Saturday, January 28, 2012

LET'S QUESTION THAT!


One of my New Year's resolutions was to get my life's physical spaces in order. At home, that included converting a guest room to a quilt studio; at work, that just meant general cleaning up, straightening, and organizing. I'd been avoiding sorting through two large boxes in my office that came from my mother's attic after her death, now nearly two years ago. Sure enough, when I opened one, the first thing I came upon was a note she wrote me on my 50th birthday chronicling her memories of the day I was born. . .

Several days later, when I could stand to get back to the boxes and determined to get a little deeper into them this time, I found a cache of memorabilia from my grandfather, William J. Henry, who practiced optometry his whole life in northern Ohio. I found a business card with "op-tom-e-try" spelled out phonetically in the upper right corner, presumably so that recipients of the card would know how to pronounce his profession. I found the letter from then-AOA President, H. Ward Ewalt, Jr., to Dr. Henry, bestowing AOA life membership on him. And then I hit the real pay dirt. There were annotated page proofs of issues of Optometric Weekly from the 1930s. Each one featured an opening article called "Let's Question That!" by "Dr. William J. Henry, Akron O.," complete with the author's mark-ups.

I read,
"After attending the three-day Ohio state convention I am still not quite ready completely to follow the instruction of this 'New Optometry' and throw away all old ideas and cleave only to that which is not over five years of age. I hope I will never get too old to accept new ideas. We should seek new ideas, constantly, but let's put every new idea through as severe a test as we can conceive, and prove whether or not it is worthy of adoption."
Another article began,
"It seems to me that it is high time to look facts in the face. To reason among ourselves. To experiment and analyze the different steps in this technique that has been brought to us. Just because someone tells me something is so, is no reason why I have to believe it. I, as a human being, have every right to question every statement made to me. So have you. It is not only our right and privilege, it is a duty we owe to our patients, to see the truth; and we should prove to ourselves whether or not that which is held up to us for the truth is the truth."
Yet another article ends with, "Don't take anyone's word for anything-doubt-experiment-prove for yourself." All three passages sound like evidence-based optometry along with the application of clinical wisdom or "Today's Research, Tomorrow's Practice®," don't you think?

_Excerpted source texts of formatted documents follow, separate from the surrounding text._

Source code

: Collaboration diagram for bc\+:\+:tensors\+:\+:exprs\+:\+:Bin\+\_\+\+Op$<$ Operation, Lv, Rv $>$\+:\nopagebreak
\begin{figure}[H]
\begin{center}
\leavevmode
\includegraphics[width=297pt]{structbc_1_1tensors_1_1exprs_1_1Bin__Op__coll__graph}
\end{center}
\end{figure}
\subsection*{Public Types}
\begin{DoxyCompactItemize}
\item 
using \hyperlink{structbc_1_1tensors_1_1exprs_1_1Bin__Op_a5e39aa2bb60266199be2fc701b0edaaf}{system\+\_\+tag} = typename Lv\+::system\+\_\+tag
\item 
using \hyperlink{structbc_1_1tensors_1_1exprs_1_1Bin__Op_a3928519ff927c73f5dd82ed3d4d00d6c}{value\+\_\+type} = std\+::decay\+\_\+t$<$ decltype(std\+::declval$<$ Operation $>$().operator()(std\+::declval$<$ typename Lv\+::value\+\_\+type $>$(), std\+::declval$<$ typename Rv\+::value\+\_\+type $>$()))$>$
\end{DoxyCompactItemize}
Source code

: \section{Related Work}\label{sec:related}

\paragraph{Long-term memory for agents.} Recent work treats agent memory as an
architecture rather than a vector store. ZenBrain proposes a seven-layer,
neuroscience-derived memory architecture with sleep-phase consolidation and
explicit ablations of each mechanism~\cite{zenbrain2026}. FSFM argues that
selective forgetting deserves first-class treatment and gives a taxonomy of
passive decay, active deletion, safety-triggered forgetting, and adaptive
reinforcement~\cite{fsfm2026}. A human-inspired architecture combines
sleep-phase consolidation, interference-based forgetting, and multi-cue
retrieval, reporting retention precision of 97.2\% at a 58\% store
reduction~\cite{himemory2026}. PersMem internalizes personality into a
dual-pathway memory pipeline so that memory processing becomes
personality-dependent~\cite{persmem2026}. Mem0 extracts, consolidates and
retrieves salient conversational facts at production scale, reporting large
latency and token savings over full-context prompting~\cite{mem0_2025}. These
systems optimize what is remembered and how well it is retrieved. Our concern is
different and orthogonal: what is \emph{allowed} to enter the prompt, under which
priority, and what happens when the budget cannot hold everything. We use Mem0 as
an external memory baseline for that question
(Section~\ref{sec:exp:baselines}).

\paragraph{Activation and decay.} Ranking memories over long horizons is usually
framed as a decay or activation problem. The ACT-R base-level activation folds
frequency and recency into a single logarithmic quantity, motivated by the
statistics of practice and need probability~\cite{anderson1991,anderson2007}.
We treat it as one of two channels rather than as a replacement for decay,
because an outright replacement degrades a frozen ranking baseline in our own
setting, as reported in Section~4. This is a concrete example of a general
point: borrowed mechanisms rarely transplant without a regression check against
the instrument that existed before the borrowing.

My grandfather ("Gumpy" to me, "Grandpa Doc" to the rest of the family, "Base-in Bill" to his optometric colleagues) would have loved Academy Fellows and those who aspire to be Academy Fellows. He would have reveled in the enthusiastic attendance at the Annual Meeting lectures in Boston, thinking of all those optometrists going home and taking better care of their patients because of what they learned. He would have thoroughly enjoyed the high-flying ocular imaging presentations by Fellows Larry Thibos, Michael Twa, and Kathryn Richdale in the "Ezell Fellows Presents" session. He would have horned in on hallway debates about the best treatment for a patient with keratoconus, or convergence insufficiency, or early diabetic retinopathy, or where to go for dinner.

'Tis the perfect season, between Academy Annual Meetings, to renew your intellectual pursuits, to question everything. Resolve to read each month's issue of Optometry and Vision Science, cover to cover. Promise yourself you'll get that lecture submission in by the February 2 deadline. Brainstorm with some colleagues about who to nominate for the Academy Awards, due in early April. Start thinking about your scientific program abstract for Phoenix before the May 1-31 submission window. Get in touch with that candidate for Fellowship you met in Boston and encourage her to finish up her case report and submit it to Fellow Pete Russo's hard-working Admittance Committee for consideration. Dig out the contact information for that third year optometry student who might be looking for a job come summer 2013 and invite him to visit your practice. Review your notes and musings from the Boston meeting, and use the information to deliver even better eye care to your patients. Doubt, experiment, prove. Question that.

P.S. In addition to the family historical connection, the old issues of Optometric Weekly were a hoot and a half. Next to one of Gumpy's articles was a news item that stated, "The Indiana Association of Optometrists. . .Zone 7 is contemplating a vigorous, educational advertising campaign, to put optometry in the minds of the public." The more things change, the more they remain the same.